- Opening Delimiter -

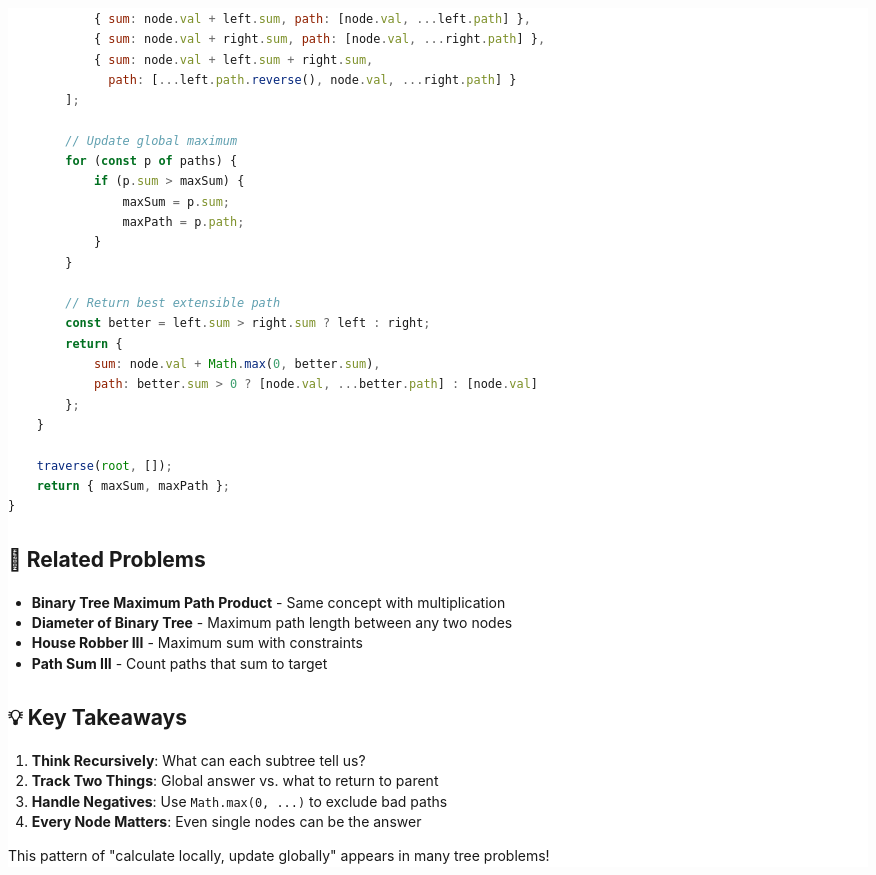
 ```javascript
            { sum: node.val + left.sum, path: [node.val, ...left.path] },
            { sum: node.val + right.sum, path: [node.val, ...right.path] },
            { sum: node.val + left.sum + right.sum, 
              path: [...left.path.reverse(), node.val, ...right.path] }
        ];
        
        // Update global maximum
        for (const p of paths) {
            if (p.sum > maxSum) {
                maxSum = p.sum;
                maxPath = p.path;
            }
        }
        
        // Return best extensible path
        const better = left.sum > right.sum ? left : right;
        return {
            sum: node.val + Math.max(0, better.sum),
            path: better.sum > 0 ? [node.val, ...better.path] : [node.val]
        };
    }
    
    traverse(root, []);
    return { maxSum, maxPath };
}
```

## 🔗 Related Problems

- **Binary Tree Maximum Path Product** - Same concept with multiplication
- **Diameter of Binary Tree** - Maximum path length between any two nodes
- **House Robber III** - Maximum sum with constraints
- **Path Sum III** - Count paths that sum to target

## 💡 Key Takeaways

1. **Think Recursively**: What can each subtree tell us?
2. **Track Two Things**: Global answer vs. what to return to parent
3. **Handle Negatives**: Use `Math.max(0, ...)` to exclude bad paths
4. **Every Node Matters**: Even single nodes can be the answer

This pattern of "calculate locally, update globally" appears in many tree problems!
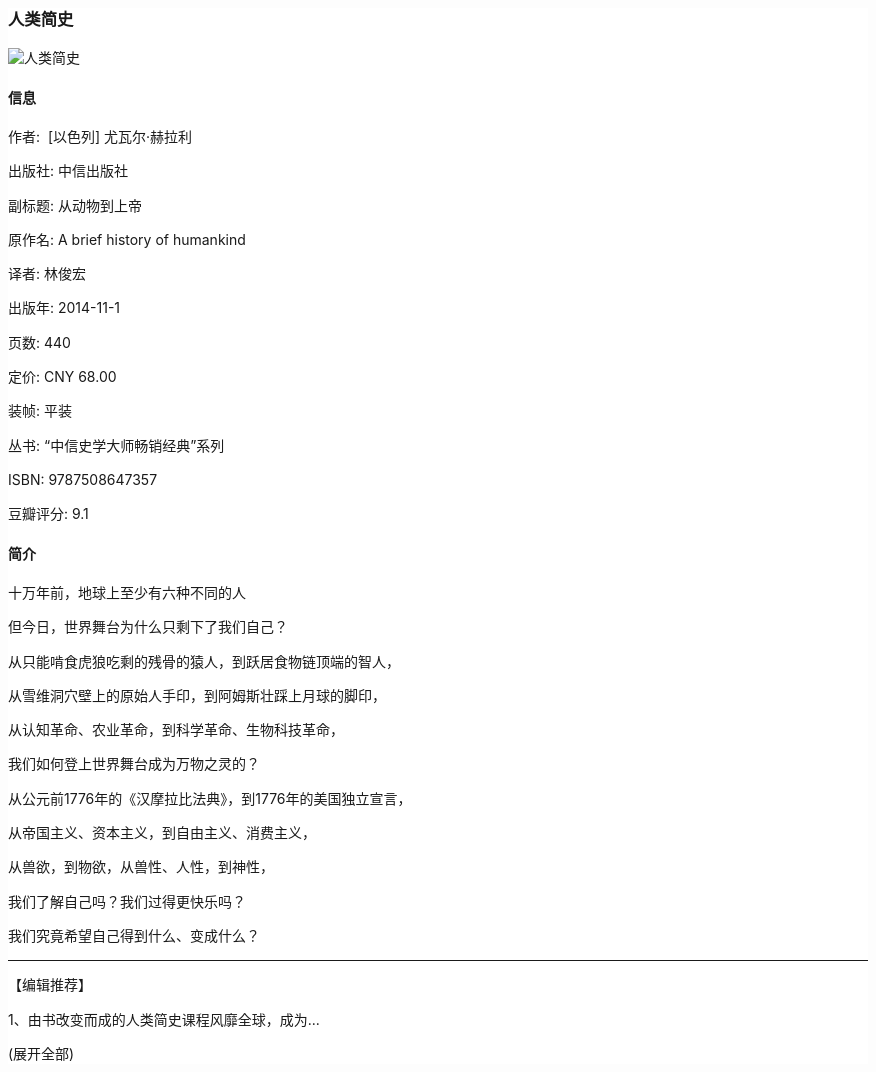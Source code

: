 

### 人类简史

![人类简史](https://img3.doubanio.com/view/subject/l/public/s27814883.jpg)

#### 信息

作者:  [以色列] 尤瓦尔·赫拉利 

出版社: 中信出版社 

副标题: 从动物到上帝 

原作名: A brief history of humankind 

译者: 林俊宏 

出版年: 2014-11-1 

页数: 440 

定价: CNY 68.00 

装帧: 平装 

丛书: “中信史学大师畅销经典”系列 

ISBN: 9787508647357

豆瓣评分: 9.1

#### 简介

十万年前，地球上至少有六种不同的人

但今日，世界舞台为什么只剩下了我们自己？

从只能啃食虎狼吃剩的残骨的猿人，到跃居食物链顶端的智人，

从雪维洞穴壁上的原始人手印，到阿姆斯壮踩上月球的脚印，

从认知革命、农业革命，到科学革命、生物科技革命，

我们如何登上世界舞台成为万物之灵的？

从公元前1776年的《汉摩拉比法典》，到1776年的美国独立宣言，

从帝国主义、资本主义，到自由主义、消费主义，

从兽欲，到物欲，从兽性、人性，到神性，

我们了解自己吗？我们过得更快乐吗？

我们究竟希望自己得到什么、变成什么？

------------------------------------------------------------------------------------------------

【编辑推荐】

1、由书改变而成的人类简史课程风靡全球，成为...

(展开全部)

- Closing Delimiter -

Goal of the exercise
Could you write out the records again exactly, omitting each image?

Response to this exercise
 ```javascript
            { sum: node.val + left.sum, path: [node.val, ...left.path] },
            { sum: node.val + right.sum, path: [node.val, ...right.path] },
            { sum: node.val + left.sum + right.sum, 
              path: [...left.path.reverse(), node.val, ...right.path] }
        ];
        
        // Update global maximum
        for (const p of paths) {
            if (p.sum > maxSum) {
                maxSum = p.sum;
                maxPath = p.path;
            }
        }
        
        // Return best extensible path
        const better = left.sum > right.sum ? left : right;
        return {
            sum: node.val + Math.max(0, better.sum),
            path: better.sum > 0 ? [node.val, ...better.path] : [node.val]
        };
    }
    
    traverse(root, []);
    return { maxSum, maxPath };
}
```

## 🔗 Related Problems

- **Binary Tree Maximum Path Product** - Same concept with multiplication
- **Diameter of Binary Tree** - Maximum path length between any two nodes
- **House Robber III** - Maximum sum with constraints
- **Path Sum III** - Count paths that sum to target

## 💡 Key Takeaways

1. **Think Recursively**: What can each subtree tell us?
2. **Track Two Things**: Global answer vs. what to return to parent
3. **Handle Negatives**: Use `Math.max(0, ...)` to exclude bad paths
4. **Every Node Matters**: Even single nodes can be the answer

This pattern of "calculate locally, update globally" appears in many tree problems!
Source code

: 

### 人类简史

![人类简史](https://img3.doubanio.com/view/subject/l/public/s27814883.jpg)

#### 信息

作者:  [以色列] 尤瓦尔·赫拉利 

出版社: 中信出版社 

副标题: 从动物到上帝 

原作名: A brief history of humankind 

译者: 林俊宏 

出版年: 2014-11-1 

页数: 440 

定价: CNY 68.00 

装帧: 平装 

丛书: “中信史学大师畅销经典”系列 

ISBN: 9787508647357

豆瓣评分: 9.1

#### 简介

十万年前，地球上至少有六种不同的人

但今日，世界舞台为什么只剩下了我们自己？

从只能啃食虎狼吃剩的残骨的猿人，到跃居食物链顶端的智人，

从雪维洞穴壁上的原始人手印，到阿姆斯壮踩上月球的脚印，

从认知革命、农业革命，到科学革命、生物科技革命，

我们如何登上世界舞台成为万物之灵的？

从公元前1776年的《汉摩拉比法典》，到1776年的美国独立宣言，

从帝国主义、资本主义，到自由主义、消费主义，

从兽欲，到物欲，从兽性、人性，到神性，

我们了解自己吗？我们过得更快乐吗？

我们究竟希望自己得到什么、变成什么？

------------------------------------------------------------------------------------------------

【编辑推荐】

1、由书改变而成的人类简史课程风靡全球，成为...

(展开全部)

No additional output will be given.